[STORED DATA Boundary: Start]

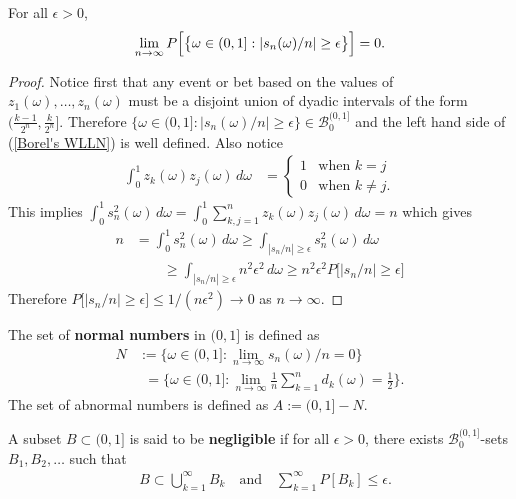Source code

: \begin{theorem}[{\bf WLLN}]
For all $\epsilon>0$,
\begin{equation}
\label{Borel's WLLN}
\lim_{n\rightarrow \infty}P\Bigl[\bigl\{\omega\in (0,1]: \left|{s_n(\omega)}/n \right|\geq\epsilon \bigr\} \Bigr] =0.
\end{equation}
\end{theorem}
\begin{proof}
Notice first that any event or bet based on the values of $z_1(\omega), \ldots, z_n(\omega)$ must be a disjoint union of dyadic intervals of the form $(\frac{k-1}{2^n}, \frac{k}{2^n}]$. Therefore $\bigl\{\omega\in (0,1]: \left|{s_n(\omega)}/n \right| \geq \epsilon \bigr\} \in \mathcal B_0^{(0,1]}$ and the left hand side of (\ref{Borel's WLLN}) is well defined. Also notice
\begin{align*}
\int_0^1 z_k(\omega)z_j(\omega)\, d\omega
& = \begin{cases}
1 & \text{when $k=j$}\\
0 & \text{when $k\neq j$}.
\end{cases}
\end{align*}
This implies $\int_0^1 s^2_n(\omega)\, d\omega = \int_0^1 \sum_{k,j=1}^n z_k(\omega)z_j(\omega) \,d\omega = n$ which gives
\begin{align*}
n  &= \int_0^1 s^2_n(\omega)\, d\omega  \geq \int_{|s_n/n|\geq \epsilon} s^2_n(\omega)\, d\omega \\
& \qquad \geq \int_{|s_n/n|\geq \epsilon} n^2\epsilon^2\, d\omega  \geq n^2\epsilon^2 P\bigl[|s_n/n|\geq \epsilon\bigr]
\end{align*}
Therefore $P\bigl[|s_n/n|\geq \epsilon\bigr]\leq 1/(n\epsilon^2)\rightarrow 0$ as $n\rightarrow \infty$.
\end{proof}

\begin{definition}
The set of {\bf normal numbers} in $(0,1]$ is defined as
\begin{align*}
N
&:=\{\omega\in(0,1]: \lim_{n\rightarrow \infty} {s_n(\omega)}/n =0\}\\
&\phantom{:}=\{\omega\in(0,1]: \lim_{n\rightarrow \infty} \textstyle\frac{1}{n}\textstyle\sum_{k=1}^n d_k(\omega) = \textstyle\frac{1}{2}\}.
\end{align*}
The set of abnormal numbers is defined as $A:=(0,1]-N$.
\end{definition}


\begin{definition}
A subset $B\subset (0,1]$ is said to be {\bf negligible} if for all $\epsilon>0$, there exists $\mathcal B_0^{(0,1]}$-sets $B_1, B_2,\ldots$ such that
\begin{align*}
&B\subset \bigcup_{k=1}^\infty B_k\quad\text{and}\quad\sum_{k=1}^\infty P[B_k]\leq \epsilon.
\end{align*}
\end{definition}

[STORED DATA Boundary: End]

[PROBLEM DETAILS] In the data above, which lines have "numbers"? Report each of them.

[COMPLETED EXERCISE]
The set of {\bf normal numbers} in $(0,1]$ is defined as
The set of abnormal numbers is defined as $A:=(0,1]-N$.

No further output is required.